The EURUSD is close to important support levels – only if fails, parity calls would make sense. Any chance it holds here? What about the rest of FX?
Another week, another sugar rush for the USD. Again and again, people being caught off guard betting on the reversal. But the EURUSD is now close to very significant levels technically, as noted before, 1.2250-1.2350 is a major test area. Any chance?
Figure 1. Getting there
What does it take for the reversal to happen?
Firstly, stabilizing / improving EMU macro data. This week we will get GDP numbers, likely weak Q3, maybe even slight contraction (q/q). But that’s old news by now, and not unexpected, and relative surprise index has turned up (Figure 2). Looking past Q4, there is some hope: e.g. the PMI data for the CEE, “German backyard”, has picked up; the money and credit data suggests a rise in EMU PMIs in H1 2015; retail sales will be supported by low inflation; a number of indicators suggests at least stabilizing core inflation, which should put a floor on EUR rates from here. Shouldn’t it?
Figure 2. Bad news from euro zone is no news any more
Secondly, China foreign reserve growth. We have observed the pattern of the EURUSD rising when the Chinese reserve accumulation picks up (Figure 3). In Q3, China’s reserves fell by USD105bn, largest decline ever. Why would it pick up now? It could both be for good reasons, and bad. The former, if China’s export growth picks up, and we have seen some signs lately. The latter, if the PBoC tries to fend off speculators or weaken the currency due to domestic growth risks – that we observed early this year. Mind you, the USDCNY turned up in November (…amidst some regional concern about weaker JPY). Signal?
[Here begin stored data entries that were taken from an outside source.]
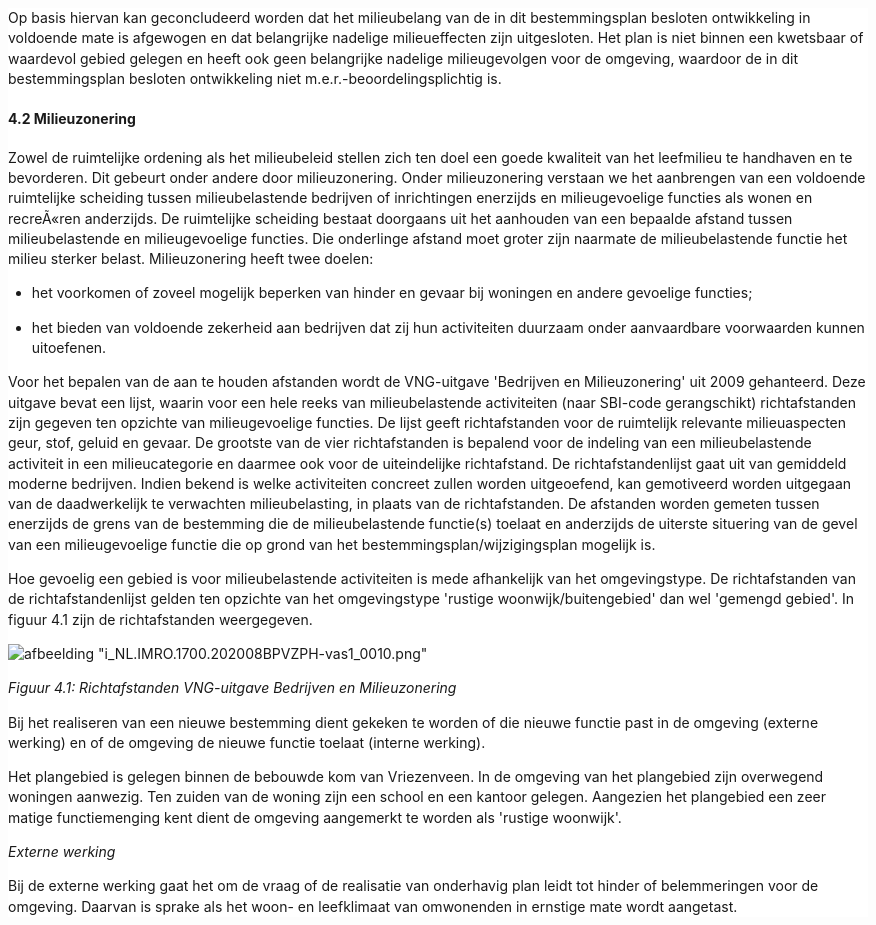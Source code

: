 Op basis hiervan kan geconcludeerd worden dat het milieubelang van de in dit bestemmingsplan besloten ontwikkeling in voldoende mate is afgewogen en dat belangrijke nadelige milieueffecten zijn uitgesloten. Het plan is niet binnen een kwetsbaar of waardevol gebied gelegen en heeft ook geen belangrijke nadelige milieugevolgen voor de omgeving, waardoor de in dit bestemmingsplan besloten ontwikkeling niet m.e.r.\-beoordelingsplichtig is.

#### 4\.2 Milieuzonering

Zowel de ruimtelijke ordening als het milieubeleid stellen zich ten doel een goede kwaliteit van het leefmilieu te handhaven en te bevorderen. Dit gebeurt onder andere door milieuzonering. Onder milieuzonering verstaan we het aanbrengen van een voldoende ruimtelijke scheiding tussen milieubelastende bedrijven of inrichtingen enerzijds en milieugevoelige functies als wonen en recreÃ«ren anderzijds. De ruimtelijke scheiding bestaat doorgaans uit het aanhouden van een bepaalde afstand tussen milieubelastende en milieugevoelige functies. Die onderlinge afstand moet groter zijn naarmate de milieubelastende functie het milieu sterker belast. Milieuzonering heeft twee doelen:

* het voorkomen of zoveel mogelijk beperken van hinder en gevaar bij woningen en andere gevoelige functies;

* het bieden van voldoende zekerheid aan bedrijven dat zij hun activiteiten duurzaam onder aanvaardbare voorwaarden kunnen uitoefenen.

Voor het bepalen van de aan te houden afstanden wordt de VNG\-uitgave 'Bedrijven en Milieuzonering' uit 2009 gehanteerd. Deze uitgave bevat een lijst, waarin voor een hele reeks van milieubelastende activiteiten (naar SBI\-code gerangschikt) richtafstanden zijn gegeven ten opzichte van milieugevoelige functies. De lijst geeft richtafstanden voor de ruimtelijk relevante milieuaspecten geur, stof, geluid en gevaar. De grootste van de vier richtafstanden is bepalend voor de indeling van een milieubelastende activiteit in een milieucategorie en daarmee ook voor de uiteindelijke richtafstand. De richtafstandenlijst gaat uit van gemiddeld moderne bedrijven. Indien bekend is welke activiteiten concreet zullen worden uitgeoefend, kan gemotiveerd worden uitgegaan van de daadwerkelijk te verwachten milieubelasting, in plaats van de richtafstanden. De afstanden worden gemeten tussen enerzijds de grens van de bestemming die de milieubelastende functie(s) toelaat en anderzijds de uiterste situering van de gevel van een milieugevoelige functie die op grond van het bestemmingsplan/wijzigingsplan mogelijk is.

Hoe gevoelig een gebied is voor milieubelastende activiteiten is mede afhankelijk van het omgevingstype. De richtafstanden van de richtafstandenlijst gelden ten opzichte van het omgevingstype 'rustige woonwijk/buitengebied' dan wel 'gemengd gebied'. In figuur 4\.1 zijn de richtafstanden weergegeven.

![afbeelding "i_NL.IMRO.1700.202008BPVZPH-vas1_0010.png"](i_NL.IMRO.1700.202008BPVZPH-vas1_0010.png)

*Figuur 4\.1: Richtafstanden VNG\-uitgave Bedrijven en Milieuzonering*

Bij het realiseren van een nieuwe bestemming dient gekeken te worden of die nieuwe functie past in de omgeving (externe werking) en of de omgeving de nieuwe functie toelaat (interne werking).

Het plangebied is gelegen binnen de bebouwde kom van Vriezenveen. In de omgeving van het plangebied zijn overwegend woningen aanwezig. Ten zuiden van de woning zijn een school en een kantoor gelegen. Aangezien het plangebied een zeer matige functiemenging kent dient de omgeving aangemerkt te worden als 'rustige woonwijk'.

*Externe werking*

Bij de externe werking gaat het om de vraag of de realisatie van onderhavig plan leidt tot hinder of belemmeringen voor de omgeving. Daarvan is sprake als het woon\- en leefklimaat van omwonenden in ernstige mate wordt aangetast.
Figure 3. If reserves start rising again – tailwind for EURUSD
Thirdly, ECB (in)action. The tricky one. Even though the ECB was arguably more dovish last week (introduction of the balance sheet into the statement), the EUR was rather resilient. So, it seems if there is anything to make any difference, is either ECB backing off from QE completely, or the contrary, new / expanded QE in any form, which quite a few expect in December. Remember, my thesis has been that a massive ECB QE could be actually EUR positive (assumption: flow effect dominates inflation effect). Counterintuitive as it may sound.
Fourthly, better global growth outlook. Last week was move was about the USD and expectations of the stronger labour market report. A bit weird that the UST 10Y yield declined 10bps on what it seems to be a strong report – it appears, wage inflation, still tame, driving this market (Figure 4). But the UST yields should keep edging higher as wage growth picks up (our economist’s hope too), the stock market rises toward the year end, and oil prices stabilize on better growth data, including stronger consumption data in the US (this Friday – retail sales). That could be a challenge for the USD, but good news for Scandi currencies, commodity currencies, solid EMs, negative for the JPY and CHF.
Figure 4. All about wage growth
Where does it leave the GBP? The UK has finally felt headwinds from the euro area slowdown, as seen from recent survey and IP data. I warned multiple times about the slowdown in the housing market, key drag on GBP – still there. This week’s highlight: the BoE inflation report, where the BoE will likely adjust for recently weak inflation data. But then again, the pricing for the BoE to hike has been moved forward to late Q3 2015…and no more negative surprises (or maybe a strong labour market report this week?) would support GBP (GBPUSD 1.65?), though probably not against the SEK and the EUR which should rise more if the positive scenario above materializes (Note, EURGBP traded higher lows last week, key support around 0.7750).